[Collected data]
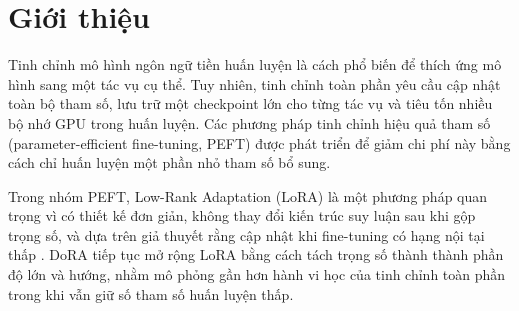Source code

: \documentclass{article}
\theoremstyle{plain}
\theoremstyle{definition}
\begin{document}
\printAffiliationsAndNotice{}

\begin{abstract}
Báo cáo này trình bày quá trình cài đặt lại và tái hiện một phần phương pháp Weight-Decomposed Low-Rank Adaptation (DoRA) của Liu và cộng sự. Thay vì tái hiện toàn bộ hệ thí nghiệm gốc trên LLaMA, LLaVA và VL-BART, chúng tôi tập trung vào thuật toán lõi: đóng băng mô hình tiền huấn luyện, thay thế các lớp tuyến tính mục tiêu bằng các mô-đun LoRA hoặc DoRA tự cài đặt bằng PyTorch, sau đó đánh giá trên mô hình \texttt{vinai/phobert-base-v2}. Thực nghiệm chính được chạy trên tập UIT-VSFC với ba seed 42, 43 và 44, so sánh tinh chỉnh toàn phần, LoRA và DoRA ở hạng 8 và 16. Kết quả cho thấy các phương pháp PEFT đạt độ chính xác xấp xỉ tinh chỉnh toàn phần: full fine-tuning đạt accuracy trung bình 0.9478, LoRA r16 đạt 0.9480 và DoRA r16 đạt 0.9478. Trong khi đó, LoRA/DoRA chỉ huấn luyện dưới 1\% số tham số và tạo checkpoint khoảng 3.4--4.6 MB, nhỏ hơn rất nhiều so với checkpoint full fine-tuning khoảng 5.1 GB. Báo cáo cũng chỉ ra các khác biệt quan trọng so với bài báo gốc, các quyết định cài đặt, và những hạn chế khiến kết quả không thể được hiểu là tái hiện đầy đủ toàn bộ công bố DoRA.
\end{abstract}

\section{Giới thiệu}

Tinh chỉnh mô hình ngôn ngữ tiền huấn luyện là cách phổ biến để thích ứng mô hình sang một tác vụ cụ thể. Tuy nhiên, tinh chỉnh toàn phần yêu cầu cập nhật toàn bộ tham số, lưu trữ một checkpoint lớn cho từng tác vụ và tiêu tốn nhiều bộ nhớ GPU trong huấn luyện. Các phương pháp tinh chỉnh hiệu quả tham số (parameter-efficient fine-tuning, PEFT) được phát triển để giảm chi phí này bằng cách chỉ huấn luyện một phần nhỏ tham số bổ sung.

Trong nhóm PEFT, Low-Rank Adaptation (LoRA) \cite{hu2022lora} là một phương pháp quan trọng vì có thiết kế đơn giản, không thay đổi kiến trúc suy luận sau khi gộp trọng số, và dựa trên giả thuyết rằng cập nhật khi fine-tuning có hạng nội tại thấp \cite{aghajanyan2021intrinsic}. DoRA \cite{liu2024dora} tiếp tục mở rộng LoRA bằng cách tách trọng số thành thành phần độ lớn và hướng, nhằm mô phỏng gần hơn hành vi học của tinh chỉnh toàn phần trong khi vẫn giữ số tham số huấn luyện thấp.
\end{document}
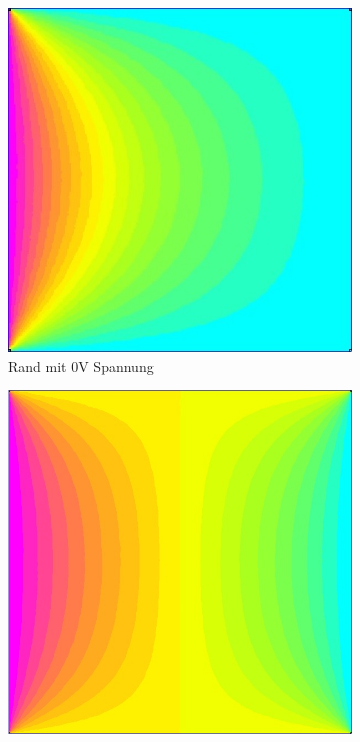 \begin{figure}[h]
	\begin{subfigure}[c]{0.32\textwidth}
		\includegraphics[width=\textwidth]{data/0VRandbedingung}
		\caption{Rand mit 0V Spannung}
		\label{fig:0V}
	\end{subfigure}
	\begin{subfigure}[c]{0.32\textwidth}
		\includegraphics[width=\textwidth]{data/0,5VRandbedingung}

\end{subfigure}
\end{figure}
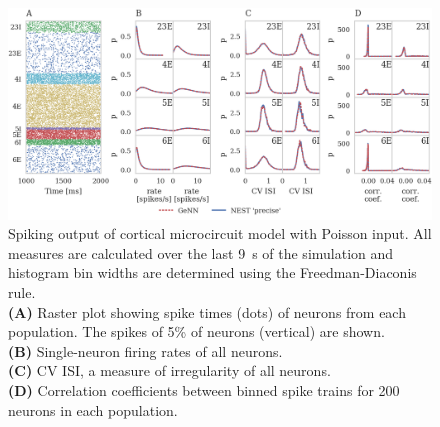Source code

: \documentclass[utf8]{frontiersSCNS} %
\begin{document}
\begin{figure}
    \begin{center}
        \includegraphics[width=180mm]{figures/microcircuit_accuracy}
    \end{center}
    \caption{Spiking output of cortical microcircuit model with Poisson input.
    All measures are calculated over the last \SI{9}{\second} of the simulation and histogram bin widths are determined using the Freedman-Diaconis rule.\\
    \textbf{(A)} Raster plot showing spike times (dots) of neurons from each population.
    The spikes of 5\% of neurons (vertical) are shown.\\
    \textbf{(B)} Single-neuron firing rates of all neurons.\\
    \textbf{(C)} CV ISI, a measure of irregularity of all neurons.\\
    \textbf{(D)} Correlation coefficients between binned spike trains for \num{200} neurons in each population.}
    \label{fig:microcircuit_accuracy}
\end{figure}
\end{document}

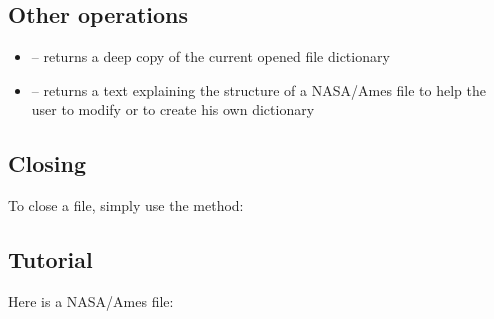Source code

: \documentclass[a4paper,10pt,openany,english]{sphinxmanual}
\begin{document}
\subsection{Other operations}
\label{tutorial:id17}\begin{itemize}
\item {} 
 -- returns a deep copy of the current opened file dictionary

\item {} 
 -- returns a text explaining the structure of a NASA/Ames file to help the user to modify or to create his own dictionary

\end{itemize}


\subsection{Closing}
\label{tutorial:id18}
To close a file, simply use the  method:

\begin{sphinxVerbatim}[commandchars=\\\{\}]
\end{sphinxVerbatim}


\subsection{Tutorial}
\label{tutorial:id19}
Here is a NASA/Ames file:
\end{document}
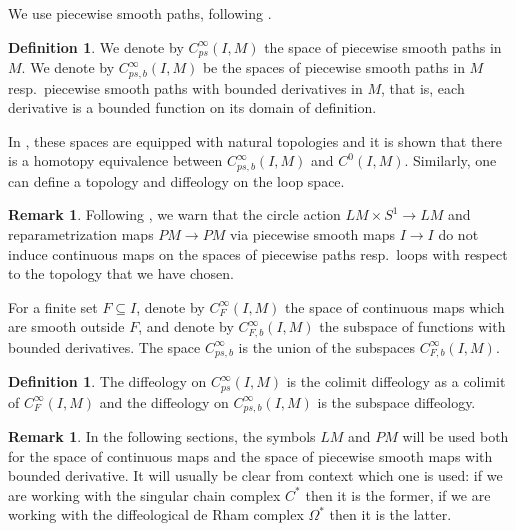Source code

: \documentclass{scrartcl}
\theoremstyle{plain}
\theoremstyle{definition}
\newtheorem{definition}[theorem]{Definition}
\newtheorem{remark}[theorem]{Remark}
\renewcommand{\subset}{\subseteq}
\begin{document}
We use piecewise smooth paths, following \cite{stacey2017smooth}. 
\begin{definition}
    We denote by $C^\infty_{ps}(I, M)$ the space of piecewise smooth paths in $M$. We denote by $C^\infty_{ps, b}(I, M)$ be the spaces of piecewise smooth paths in $M$ resp.~piecewise smooth paths with bounded derivatives in $M$, that is, each derivative is a bounded function on its domain of definition.
\end{definition}
In \cite{stacey2017smooth}, these spaces are equipped with natural topologies and it is shown that there is a homotopy equivalence between $C^\infty_{ps, b}(I, M)$ and $C^0(I, M)$. Similarly, one can define a topology and diffeology on the loop space.
\begin{remark}
    Following \cite{stacey2017smooth}, we warn that the circle action $LM\times S^1\to LM$ and reparametrization maps $PM\to PM$ via piecewise smooth maps $I\to I$ do not induce continuous maps on the spaces of piecewise paths resp.~loops with respect to the topology that we have chosen. 
\end{remark}


For a finite set $F\subset I$, denote by $C^\infty_F(I, M)$ the space of continuous maps which are smooth outside $F$, and denote by $C^\infty_{F, b}(I, M)$ the subspace of functions with bounded derivatives. The space $C^\infty_{ps, b}$ is the union of the subspaces $C^\infty_{F, b}(I, M)$.
\begin{definition}
    The diffeology on $C^\infty_{ps}(I, M)$ is the colimit diffeology as a colimit of $C^\infty_{F}(I, M)$ and the diffeology on $C^\infty_{ps, b}(I, M)$ is the subspace diffeology. 
\end{definition}

\begin{remark}
    In the following sections, the symbols $LM$ and $PM$ will be used both for the space of continuous maps and the space of piecewise smooth maps with bounded derivative. It will usually be clear from context which one is used: if we are working with the singular chain complex $C^*$ then it is the former, if we are working with the diffeological de Rham complex $\Omega^*$ then it is the latter. 
\end{remark}
\end{document}
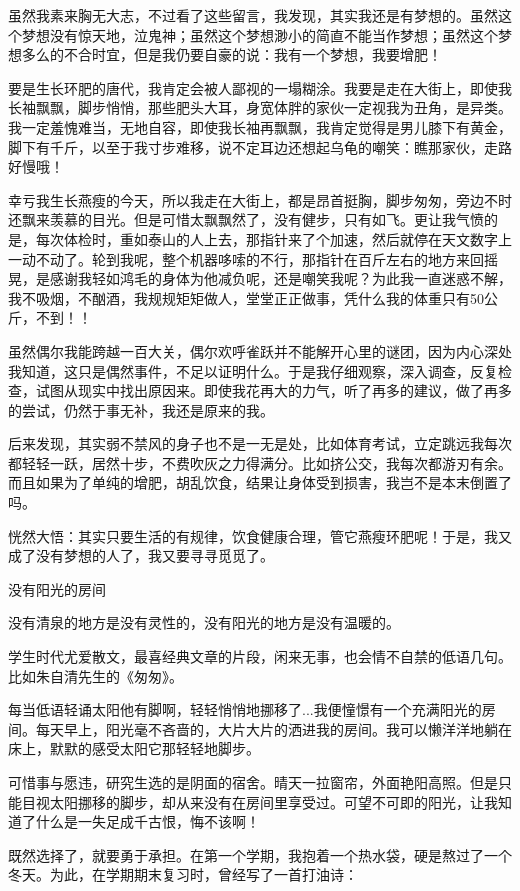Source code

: 虽然我素来胸无大志，不过看了这些留言，我发现，其实我还是有梦想的。虽然这个梦想没有惊天地，泣鬼神；虽然这个梦想渺小的简直不能当作梦想；虽然这个梦想多么的不合时宜，但是我仍要自豪的说：我有一个梦想，我要增肥！

要是生长环肥的唐代，我肯定会被人鄙视的一塌糊涂。我要是走在大街上，即使我长袖飘飘，脚步悄悄，那些肥头大耳，身宽体胖的家伙一定视我为丑角，是异类。 我一定羞愧难当，无地自容，即使我长袖再飘飘，我肯定觉得是男儿膝下有黄金，脚下有千斤，以至于我寸步难移，说不定耳边还想起乌龟的嘲笑：瞧那家伙，走路好慢哦！

幸亏我生长燕瘦的今天，所以我走在大街上，都是昂首挺胸，脚步匆匆，旁边不时还飘来羡慕的目光。但是可惜太飘飘然了，没有健步，只有如飞。更让我气愤的是，每次体检时，重如泰山的人上去，那指针来了个加速，然后就停在天文数字上一动不动了。轮到我呢，整个机器哆嗦的不行，那指针在百斤左右的地方来回摇晃，是感谢我轻如鸿毛的身体为他减负呢，还是嘲笑我呢？为此我一直迷惑不解，我不吸烟，不酗酒，我规规矩矩做人，堂堂正正做事，凭什么我的体重只有50公斤，不到！！

虽然偶尔我能跨越一百大关，偶尔欢呼雀跃并不能解开心里的谜团，因为内心深处我知道，这只是偶然事件，不足以证明什么。于是我仔细观察，深入调查，反复检查，试图从现实中找出原因来。即使我花再大的力气，听了再多的建议，做了再多的尝试，仍然于事无补，我还是原来的我。

后来发现，其实弱不禁风的身子也不是一无是处，比如体育考试，立定跳远我每次都轻轻一跃，居然十步，不费吹灰之力得满分。比如挤公交，我每次都游刃有余。而且如果为了单纯的增肥，胡乱饮食，结果让身体受到损害，我岂不是本末倒置了吗。

恍然大悟：其实只要生活的有规律，饮食健康合理，管它燕瘦环肥呢！于是，我又成了没有梦想的人了，我又要寻寻觅觅了。


没有阳光的房间

没有清泉的地方是没有灵性的，没有阳光的地方是没有温暖的。

学生时代尤爱散文，最喜经典文章的片段，闲来无事，也会情不自禁的低语几句。比如朱自清先生的《匆匆》。

每当低语轻诵太阳他有脚啊，轻轻悄悄地挪移了...我便憧憬有一个充满阳光的房间。每天早上，阳光毫不吝啬的，大片大片的洒进我的房间。我可以懒洋洋地躺在床上，默默的感受太阳它那轻轻地脚步。

可惜事与愿违，研究生选的是阴面的宿舍。晴天一拉窗帘，外面艳阳高照。但是只能目视太阳挪移的脚步，却从来没有在房间里享受过。可望不可即的阳光，让我知道了什么是一失足成千古恨，悔不该啊！

既然选择了，就要勇于承担。在第一个学期，我抱着一个热水袋，硬是熬过了一个冬天。为此，在学期期末复习时，曾经写了一首打油诗：


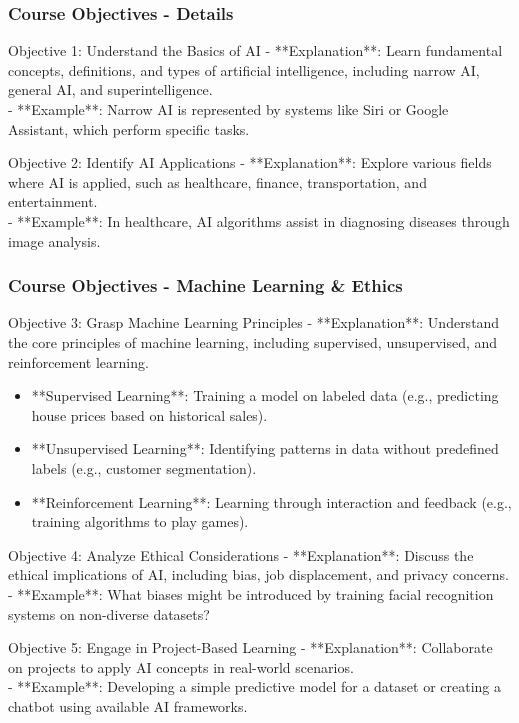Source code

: \documentclass[aspectratio=169]{beamer}
\begin{document}
\begin{frame}[fragile]
    \frametitle{Course Objectives - Details}
    \begin{block}{Objective 1: Understand the Basics of AI}
        - **Explanation**: Learn fundamental concepts, definitions, and types of artificial intelligence, including narrow AI, general AI, and superintelligence. \\
        - **Example**: Narrow AI is represented by systems like Siri or Google Assistant, which perform specific tasks.
    \end{block}

    \begin{block}{Objective 2: Identify AI Applications}
        - **Explanation**: Explore various fields where AI is applied, such as healthcare, finance, transportation, and entertainment. \\
        - **Example**: In healthcare, AI algorithms assist in diagnosing diseases through image analysis.
    \end{block}
\end{frame}

\begin{frame}[fragile]
    \frametitle{Course Objectives - Machine Learning & Ethics}
    \begin{block}{Objective 3: Grasp Machine Learning Principles}
        - **Explanation**: Understand the core principles of machine learning, including supervised, unsupervised, and reinforcement learning. \\
        \begin{itemize}
            \item **Supervised Learning**: Training a model on labeled data (e.g., predicting house prices based on historical sales).
            \item **Unsupervised Learning**: Identifying patterns in data without predefined labels (e.g., customer segmentation).
            \item **Reinforcement Learning**: Learning through interaction and feedback (e.g., training algorithms to play games).
        \end{itemize}
    \end{block}

    \begin{block}{Objective 4: Analyze Ethical Considerations}
        - **Explanation**: Discuss the ethical implications of AI, including bias, job displacement, and privacy concerns. \\
        - **Example**: What biases might be introduced by training facial recognition systems on non-diverse datasets?
    \end{block}

    \begin{block}{Objective 5: Engage in Project-Based Learning}
        - **Explanation**: Collaborate on projects to apply AI concepts in real-world scenarios. \\
        - **Example**: Developing a simple predictive model for a dataset or creating a chatbot using available AI frameworks.
    \end{block}
\end{frame}
\end{document}
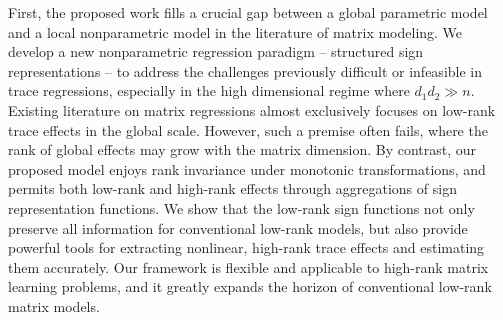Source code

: \documentclass[aos]{imsart}
\theoremstyle{definition}
\begin{document}
First, the proposed work fills a crucial gap between a global parametric model and a local nonparametric model in the literature of matrix modeling. We develop a new nonparametric regression paradigm -- structured sign representations -- to address the challenges previously difficult or infeasible in trace regressions, especially in the high dimensional regime where $d_1d_2\gg n$. Existing literature on matrix regressions almost exclusively focuses on low-rank trace effects in the global scale. However, such a premise often fails, where the rank of global effects may grow with the matrix dimension. By contrast, our proposed model enjoys rank invariance under monotonic transformations, and permits both low-rank and high-rank effects through aggregations of sign representation functions. We show that the low-rank sign functions not only preserve all information for conventional low-rank models, but also provide powerful tools for extracting nonlinear, high-rank trace effects and estimating them accurately. Our framework is flexible and applicable to high-rank matrix learning problems, and it greatly expands the horizon of conventional low-rank matrix models.
\end{document}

■ Problem to work on
The answer must consist of every line from the data that contains the word "times".

■ Problem solution
    \textbf{(A)} Raster plot showing spike times (dots) of neurons from each population.
    Following \cite{stacey2017smooth}, we warn that the circle action $LM\times S^1\to LM$ and reparametrization maps $PM\to PM$ via piecewise smooth maps $I\to I$ do not induce continuous maps on the spaces of piecewise paths resp.~loops with respect to the topology that we have chosen. 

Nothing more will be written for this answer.